5 Want de Here, de God van de hemelse legers, heeft Israël en Juda niet vergeten. Hij is nog steeds hun God, ondanks al hun zonden.
6 Vlucht uit Babel! Red uzelf! Als u blijft, zult u worden vernietigd wanneer God wraak neemt vanwege alle zonden.
7 Babel was eens een gouden beker in de handen van de Here. Een beker waaruit Hij de hele wereld liet drinken en die de volken dronken, ja zelfs waanzinnig maakte.

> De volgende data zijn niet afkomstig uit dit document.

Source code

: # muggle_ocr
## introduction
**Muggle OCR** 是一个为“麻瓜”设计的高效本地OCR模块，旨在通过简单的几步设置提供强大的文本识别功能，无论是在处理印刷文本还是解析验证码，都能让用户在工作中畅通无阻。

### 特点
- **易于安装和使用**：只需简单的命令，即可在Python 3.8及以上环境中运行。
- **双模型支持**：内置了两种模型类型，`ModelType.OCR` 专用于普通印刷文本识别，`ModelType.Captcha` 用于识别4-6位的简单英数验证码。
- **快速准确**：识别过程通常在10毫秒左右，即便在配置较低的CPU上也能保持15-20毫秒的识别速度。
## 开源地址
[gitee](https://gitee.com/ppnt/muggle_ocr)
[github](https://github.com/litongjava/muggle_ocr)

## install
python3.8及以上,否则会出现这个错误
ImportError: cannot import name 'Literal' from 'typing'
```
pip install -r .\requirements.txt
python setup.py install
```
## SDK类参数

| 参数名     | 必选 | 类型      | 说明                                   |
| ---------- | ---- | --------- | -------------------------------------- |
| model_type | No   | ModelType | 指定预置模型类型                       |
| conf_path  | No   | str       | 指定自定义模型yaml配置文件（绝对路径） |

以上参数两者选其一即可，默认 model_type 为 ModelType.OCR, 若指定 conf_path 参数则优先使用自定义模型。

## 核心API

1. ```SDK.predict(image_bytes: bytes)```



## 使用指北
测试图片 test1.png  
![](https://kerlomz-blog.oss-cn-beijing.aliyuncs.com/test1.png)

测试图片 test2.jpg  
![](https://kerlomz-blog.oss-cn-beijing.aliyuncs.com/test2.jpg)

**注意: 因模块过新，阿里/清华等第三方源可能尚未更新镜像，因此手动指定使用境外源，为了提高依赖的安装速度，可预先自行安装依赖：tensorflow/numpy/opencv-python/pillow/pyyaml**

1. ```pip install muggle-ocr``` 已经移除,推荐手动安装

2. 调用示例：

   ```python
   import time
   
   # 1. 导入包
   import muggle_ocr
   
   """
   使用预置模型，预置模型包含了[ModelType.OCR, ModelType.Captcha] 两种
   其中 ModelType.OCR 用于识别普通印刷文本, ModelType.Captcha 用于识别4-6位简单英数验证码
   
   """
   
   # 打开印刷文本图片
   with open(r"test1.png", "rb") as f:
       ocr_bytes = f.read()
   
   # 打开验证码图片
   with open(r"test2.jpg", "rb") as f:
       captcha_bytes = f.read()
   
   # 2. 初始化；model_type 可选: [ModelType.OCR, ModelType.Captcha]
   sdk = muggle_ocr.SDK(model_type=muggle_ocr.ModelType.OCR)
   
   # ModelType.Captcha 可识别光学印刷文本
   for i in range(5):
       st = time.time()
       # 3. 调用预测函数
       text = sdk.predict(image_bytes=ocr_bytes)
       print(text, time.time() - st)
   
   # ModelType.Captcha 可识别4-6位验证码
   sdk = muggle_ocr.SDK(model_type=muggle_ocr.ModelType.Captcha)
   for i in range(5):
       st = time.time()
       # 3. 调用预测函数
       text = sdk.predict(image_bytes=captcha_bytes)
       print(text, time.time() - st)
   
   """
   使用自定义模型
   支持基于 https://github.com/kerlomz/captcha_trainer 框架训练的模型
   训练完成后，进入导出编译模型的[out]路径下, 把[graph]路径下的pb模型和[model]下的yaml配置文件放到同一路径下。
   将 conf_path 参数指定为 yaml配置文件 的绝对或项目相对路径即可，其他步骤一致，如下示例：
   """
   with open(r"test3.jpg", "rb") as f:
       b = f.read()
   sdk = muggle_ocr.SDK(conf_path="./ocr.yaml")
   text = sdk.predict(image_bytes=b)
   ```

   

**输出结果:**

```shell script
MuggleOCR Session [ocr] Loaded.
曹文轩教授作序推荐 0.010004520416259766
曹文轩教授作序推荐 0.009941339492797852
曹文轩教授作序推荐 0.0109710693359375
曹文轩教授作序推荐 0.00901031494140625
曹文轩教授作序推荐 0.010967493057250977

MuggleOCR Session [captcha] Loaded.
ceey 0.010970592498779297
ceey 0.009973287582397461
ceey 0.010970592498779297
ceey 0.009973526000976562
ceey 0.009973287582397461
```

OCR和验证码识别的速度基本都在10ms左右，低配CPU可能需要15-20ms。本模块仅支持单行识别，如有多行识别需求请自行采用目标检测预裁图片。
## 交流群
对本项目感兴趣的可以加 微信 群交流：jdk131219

8 Maar nu is Babel plotseling ook gevallen. Huil om haar en geef haar medicijnen, misschien is zij nog te genezen.’
9 Wij zouden haar helpen als wij konden, maar niets kan haar nu nog redden. Laat haar maar gaan. Verlaat haar en ga terug naar uw eigen land, want God veroordeelt en straft haar vanuit de hemel.
10 De Here is voor ons opgekomen. Vooruit, laten wij in Jeruzalem alles bekendmaken wat de Here onze God heeft gedaan.
11 Scherp de pijlen! Pak uw schilden op! Want de Here heeft de Meden aangezet om naar Babel te marcheren en haar te vernietigen. Dit is zijn wraak op hen die zijn volk onrecht aandeden en zijn tempel onteerden.